As in so much of the world, traditional toys in Laos are losing ground to cheap, colorful plastic toys from China. But the traditional toys have many merits: They're cheaper; making them often is an enjoyable parent-child activity; they generally require more active participation from the child and may improve many physical and mental skills; when they break, they can be fixed with local materials and know-how; and when they break too much for that, they won't still be lingering around 100 years from now. Sonesoulilat, who has written several other books, including Game Time! has written a book describing how to make some of the most popular traditional toys.Thanks to a grant from the Global Fund for Children, we will soon publish it.
Thanks to support from the U.S. Embassy and Elefantasia Vientiane, we took books into remote villages that do not have access by road or river. Oh, we should thank Boom-Boom, the book elephant, and her friend, as well. In addition to sponsoring these elephant-based trips, the U.S. Embassy has sponsored home-based reading rooms and school libraries in 8 rural villages.
You might think a 32-page book is short, but for a child who's never seen a book, and whose parents can't read, that can still seem like too much to start with. So we're developing some very short books: 8 pages, with just one short sentence per page. And we're trying to make them as much fun, for children and adults, as the longer books.
It turns out that very short books are a good starting-point not only for new readers, but also for new writers. We had a writing workshop for members of our staff who had no writing experience, and three of them then wrote their first books, which we're now preparing for publiation. They include La with The Hungry Frog and Jan with The Bird Carries His Sister. Then James, who learned desktop publishing and design skills here at Big Brother Mouse, gave them a crisp, appealing look.
School starts soon, in Laos and in many other countries. Would your school or class like to sponsor a book party at a Lao school? We've got some materials to help, including a short picture book you can download, which tells what life is like for a fairly typical child in Laos. Please see our special page for School Classes.
Toot toot! "Toot" is the Lao word for "Ambassador". We've begun read-aloud practices for the many young people who come to Luang Prabang for work or school, but periodically return to their home villages and families. They get tips and practice reading aloud, then when they go to their village, we give them some books to read with children and adults in their village. It doesn't solve the problem of books not being available in most villages, but it's one step in creating the enthusiasm for books that will help as we get to more villages. (Orange robes are not a requirement; on this particular day, we had several novice monks come in for the practice.)
Our book party teams spend a week on the road, typically visiting 2 schools a day. It's satisfying but tiring. This month, they stayed in Luang Prabang for a week of "The Mouse Experience": A variety of activities and new experiences that help them develop both personal skills and work skills, while having fun and learning new things. The week included writing a new song to teach at our book parties; a visit to Kwangsi Waterfall; electronics experiments; animated read-aloud practice; and trying out some educational board games that we'll later teach in villages.
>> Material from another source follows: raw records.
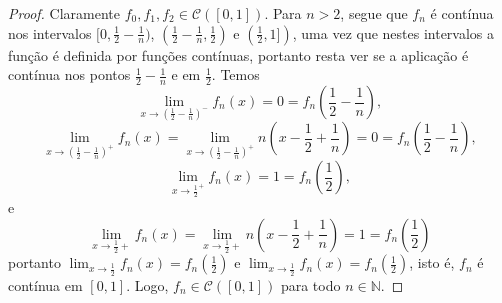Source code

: \begin{proof}
    Claramente \(f_0, f_1, f_2 \in \mathcal{C}([0,1])\). Para \(n > 2\), segue que \(f_n\) é contínua nos intervalos \([0,\frac12 - \frac1n)\), \((\frac12-\frac1n, \frac12)\) e \((\frac12, 1])\), uma vez que nestes intervalos a função é definida por funções contínuas, portanto resta ver se a aplicação é contínua nos pontos \(\frac12-\frac1n\) e em \(\frac12\). Temos
    \begin{equation*}
        \lim_{x\to \left(\frac12-\frac1n\right)^-} f_n(x) = 0 = f_n\left(\frac12-\frac1n\right),
    \end{equation*}
    \begin{equation*}
        \lim_{x\to \left(\frac12-\frac1n\right)^+} f_n(x) = \lim_{x\to\left(\frac12-\frac1n\right)^+} n\left(x-\frac12+\frac1n\right) = 0 = f_n\left(\frac12-\frac1n\right),
    \end{equation*}
    \begin{equation*}
        \lim_{x\to \frac12^+} f_n(x) = 1 = f_n\left(\frac12\right),
    \end{equation*}
    e
    \begin{equation*}
        \lim_{x\to \frac12+} f_n(x) = \lim_{x\to\frac12+} n\left(x-\frac12+\frac1n\right) = 1 = f_n\left(\frac12\right)
    \end{equation*}
    portanto \(\lim_{x\to\frac12} f_n(x) = f_n\left(\frac12\right)\) e \(\lim_{x\to\frac12} f_n(x) = f_n\left(\frac12\right)\), isto é, \(f_n\) é contínua em \([0,1]\). Logo, \(f_n \in \mathcal{C}([0,1])\) para todo \(n \in \mathbb{N}\).


\end{proof}
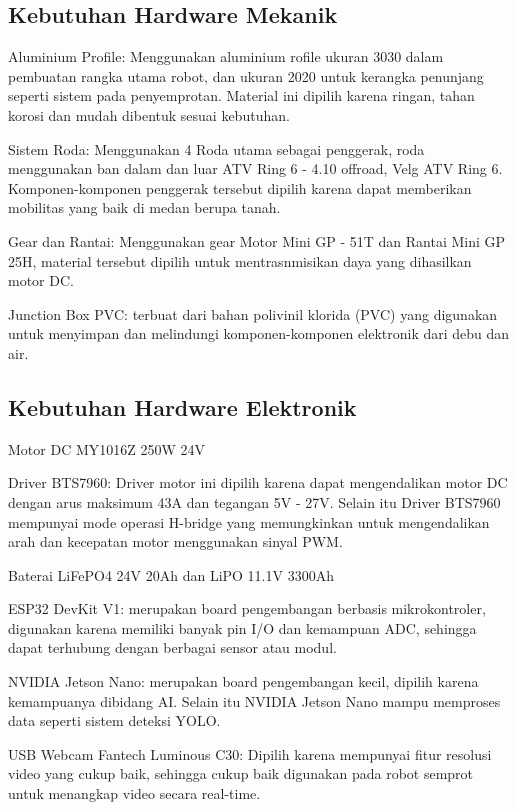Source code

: \subsection{Kebutuhan Hardware Mekanik}
\begin{packed_item}
	\item Aluminium Profile: Menggunakan aluminium rofile ukuran 3030 dalam pembuatan rangka utama robot, dan ukuran 2020 untuk kerangka penunjang seperti sistem pada penyemprotan. Material ini dipilih karena ringan, tahan korosi dan mudah dibentuk sesuai kebutuhan.  
	\item Sistem Roda: Menggunakan 4 Roda utama sebagai penggerak, roda menggunakan ban dalam dan luar ATV Ring 6 - 4.10 offroad, Velg ATV Ring 6. Komponen-komponen penggerak tersebut dipilih karena dapat memberikan mobilitas yang baik di medan berupa tanah.
	\item Gear dan Rantai: Menggunakan gear Motor Mini GP - 51T dan Rantai Mini GP 25H, material tersebut dipilih untuk mentrasnmisikan daya yang dihasilkan motor DC.
	\item Junction Box PVC:  terbuat dari bahan polivinil klorida (PVC) yang digunakan untuk menyimpan dan melindungi  komponen-komponen elektronik dari debu dan air.
\end{packed_item}

\subsection{Kebutuhan Hardware Elektronik}
\begin{packed_item}
	\item Motor DC  MY1016Z 250W 24V
	\item Driver BTS7960: Driver motor ini dipilih karena dapat mengendalikan motor DC dengan arus maksimum 43A dan tegangan 5V - 27V. Selain itu  Driver BTS7960 mempunyai mode operasi H-bridge yang memungkinkan untuk mengendalikan arah dan kecepatan motor menggunakan sinyal PWM. 
	\item Baterai LiFePO4 24V 20Ah dan LiPO 11.1V 3300Ah
	\item ESP32 DevKit V1: merupakan board pengembangan berbasis mikrokontroler, digunakan karena memiliki banyak pin I/O dan kemampuan ADC, sehingga dapat terhubung dengan berbagai sensor atau modul. 
	\item NVIDIA Jetson Nano: merupakan board pengembangan kecil, dipilih karena kemampuanya dibidang AI. Selain itu NVIDIA Jetson Nano mampu memproses data seperti sistem deteksi YOLO.
	\item  USB Webcam Fantech Luminous C30: Dipilih karena mempunyai fitur resolusi video yang cukup baik, sehingga cukup baik  digunakan pada robot semprot untuk menangkap video secara real-time.
\end{packed_item}

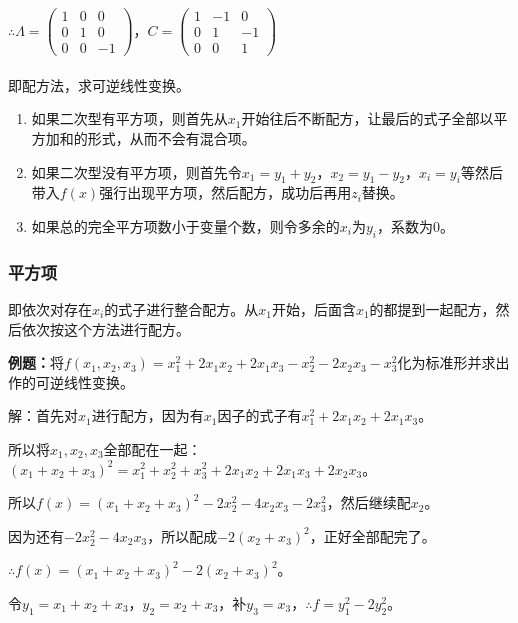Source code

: $\therefore\Lambda=\left(\begin{array}{ccc}
    1 & 0 & 0 \\
    0 & 1 & 0 \\
    0 & 0 & -1
\end{array}\right)$，$C=\left(\begin{array}{ccc}
    1 & -1 & 0 \\
    0 & 1 & -1 \\
    0 & 0 & 1
\end{array}\right)$

\paragraph{}

即配方法，求可逆线性变换。

\begin{enumerate}
    \item 如果二次型有平方项，则首先从$x_1$开始往后不断配方，让最后的式子全部以平方加和的形式，从而不会有混合项。
    \item 如果二次型没有平方项，则首先令$x_1=y_1+y_2$，$x_2=y_1-y_2$，$x_i=y_i$等然后带入$f(x)$强行出现平方项，然后配方，成功后再用$z_i$替换。
    \item 如果总的完全平方项数小于变量个数，则令多余的$x_i$为$y_i$，系数为0。
\end{enumerate}

\subsubsection{平方项}

即依次对存在$x_i$的式子进行整合配方。从$x_1$开始，后面含$x_1$的都提到一起配方，然后依次按这个方法进行配方。

\textbf{例题：}将$f(x_1,x_2,x_3)=x_1^2+2x_1x_2+2x_1x_3-x_2^2-2x_2x_3-x_3^2$化为标准形并求出作的可逆线性变换。

解：首先对$x_1$进行配方，因为有$x_1$因子的式子有$x_1^2+2x_1x_2+2x_1x_3$。

所以将$x_1,x_2,x_3$全部配在一起：$(x_1+x_2+x_3)^2=x_1^2+x_2^2+x_3^2+2x_1x_2+2x_1x_3+2x_2x_3$。

所以$f(x)=(x_1+x_2+x_3)^2-2x_2^2-4x_2x_3-2x_3^2$，然后继续配$x_2$。

因为还有$-2x_2^2-4x_2x_3$，所以配成$-2(x_2+x_3)^2$，正好全部配完了。

$\therefore f(x)=(x_1+x_2+x_3)^2-2(x_2+x_3)^2$。

令$y_1=x_1+x_2+x_3$，$y_2=x_2+x_3$，补$y_3=x_3$，$\therefore f=y_1^2-2y_2^2$。

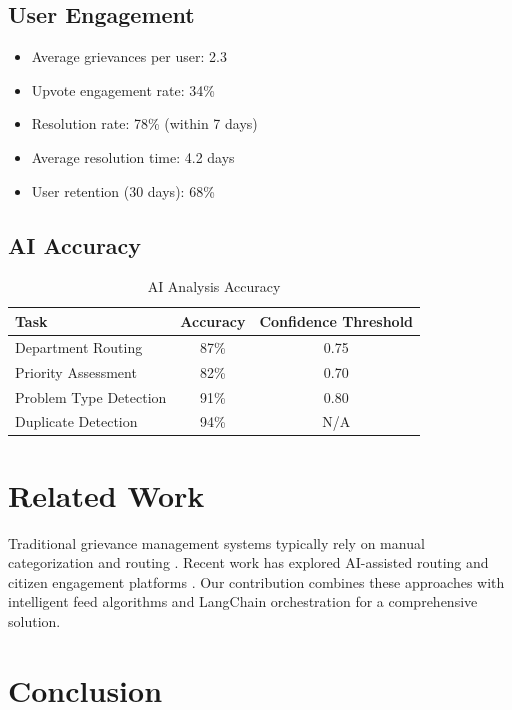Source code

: \documentclass[12pt,a4paper]{article}
\begin{document}
\subsection{User Engagement}

\begin{itemize}
    \item Average grievances per user: 2.3
    \item Upvote engagement rate: 34\%
    \item Resolution rate: 78\% (within 7 days)
    \item Average resolution time: 4.2 days
    \item User retention (30 days): 68\%
\end{itemize}

\subsection{AI Accuracy}

\begin{table}[H]
\centering
\caption{AI Analysis Accuracy}
\begin{tabular}{lcc}
\toprule
\textbf{Task} & \textbf{Accuracy} & \textbf{Confidence Threshold} \\
\midrule
Department Routing & 87\% & 0.75 \\
Priority Assessment & 82\% & 0.70 \\
Problem Type Detection & 91\% & 0.80 \\
Duplicate Detection & 94\% & N/A \\
\bottomrule
\end{tabular}
\end{table}

\section{Related Work}

Traditional grievance management systems typically rely on manual categorization and routing \cite{ref1}. Recent work has explored AI-assisted routing \cite{ref2} and citizen engagement platforms \cite{ref3}. Our contribution combines these approaches with intelligent feed algorithms and LangChain orchestration for a comprehensive solution.

\section{Conclusion}
\end{document}
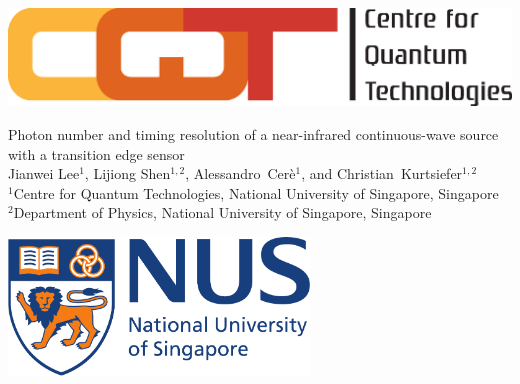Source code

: \documentclass[portrait,a0,final]{a0poster}
\newenvironment{poster}{
  \begin{center}
  \begin{minipage}[c]{0.98\textwidth}
}{
  \end{minipage}
  \end{center}
}
\begin{document}
\begin{poster}
\large \sf

\begin{center}

      \begin{minipage}[c]{0.05\textwidth}
        \begin{center}
          \includegraphics[width=14cm,angle=0]{figures/CQT_Logo.eps}
        \end{center}
      \end{minipage}\hspace{10cm}
      \begin{minipage}[c]{0.7\textwidth}
        \begin{center}
          {\sc \huge
          Photon number and timing resolution of a near-infrared continuous-wave source with a transition edge sensor}\\[9mm]
          {\large Jianwei Lee$^1$,
          Lijiong Shen$^{1,2}$,
          Alessandro~Cer\`e$^1$,
          and Christian~Kurtsiefer$^{1,2}$}\\[9mm]
          {$^1$Centre for Quantum Technologies, National University of Singapore, Singapore\\
           $^2$Department of Physics, National University of Singapore, Singapore}
        \end{center}
      \end{minipage}
      \begin{minipage}[c]{.1\textwidth}
        \begin{center}
          \includegraphics[width=8cm,angle=0]{figures/NUS_Logo.pdf}
        \end{center}
      \end{minipage}
\end{center}


\end{poster}
\end{document}
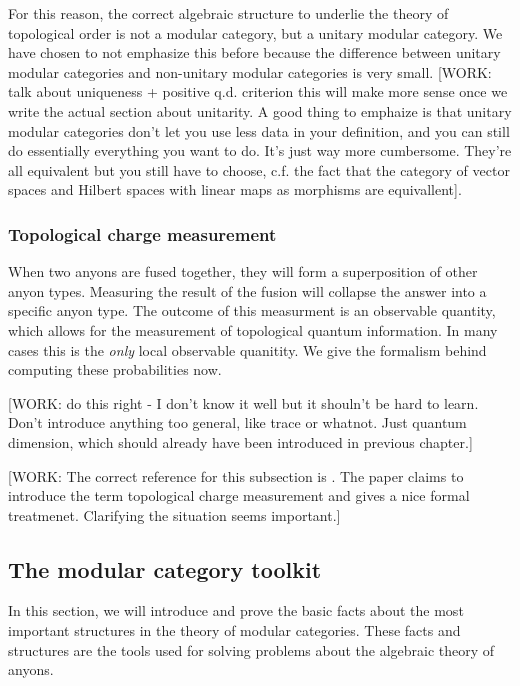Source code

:For this reason, the correct algebraic structure to underlie the theory of topological order is not a modular category, but a unitary modular category. We have chosen to not emphasize this before because the difference between unitary modular categories and non-unitary modular categories is very small. [WORK: talk about uniqueness + positive q.d. criterion this will make more sense once we write the actual section about unitarity. A good thing to emphaize is that unitary modular categories don't let you use less data in your definition, and you can still do essentially everything you want to do. It's just way more cumbersome. They're all equivalent but you still have to choose, c.f. the fact that the category of vector spaces and Hilbert spaces with linear maps as morphisms are equivallent].

\subsubsection{Topological charge measurement}

When two anyons are fused together, they will form a superposition of other anyon types. Measuring the result of the fusion will collapse the answer into a specific anyon type. The outcome of this measurment is an observable quantity, which allows for the measurement of topological quantum information. In many cases this is the \textit{only} local observable quanitity. We give the formalism behind computing these probabilities now.

[WORK: do this right - I don't know it well but it shouln't be hard to learn. Don't introduce anything too general, like trace or whatnot. Just quantum dimension, which should already have been introduced in previous chapter.]

[WORK: The correct reference for this subsection is \cite{bonderson2021measuring}. The paper \cite{cong2017universal} claims to introduce the term topological charge measurement and gives a nice formal treatmenet. Clarifying the situation seems important.]
 


\subsection{The modular category toolkit}

In this section, we will introduce and prove the basic facts about the most important structures in the theory of modular categories. These facts and structures are the tools used for solving problems about the algebraic theory of anyons.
The biggest book we've published so far is also the book that took the longest to translate: Anne Frank's The Diary of a Young Girl. There were many challenges in the translation, not just because European terms often had no equivalent in Lao, but also because few people here know enough about World War II to fully understand the context of this important book. But our illustrated history of the war will come off the press soon, and already we're seeing college-age readers absorbed in the diary.
Archived News from 2006-2007.
As we've set up reading rooms in villages, then gone back for visits and training, one thing has become clear: That follow-up is an essential aspect of helping these reading rooms, and the volunteers who run them, to become effective. We've set up more than 100 reading rooms, thanks largely to Planet Wheeler in Australia, and now we're closely looking for the best ways to help them develop.
In December and January we held reading room workshops in Nong Kiao for village volunteers in the Ngoi district. The primary focus was encouraging people to read aloud in their villages, and teaching them techniques for doing so. This young man overcame his considerable initial shyness, and kept his listeners' eager attention when we went to a nearby village for practice.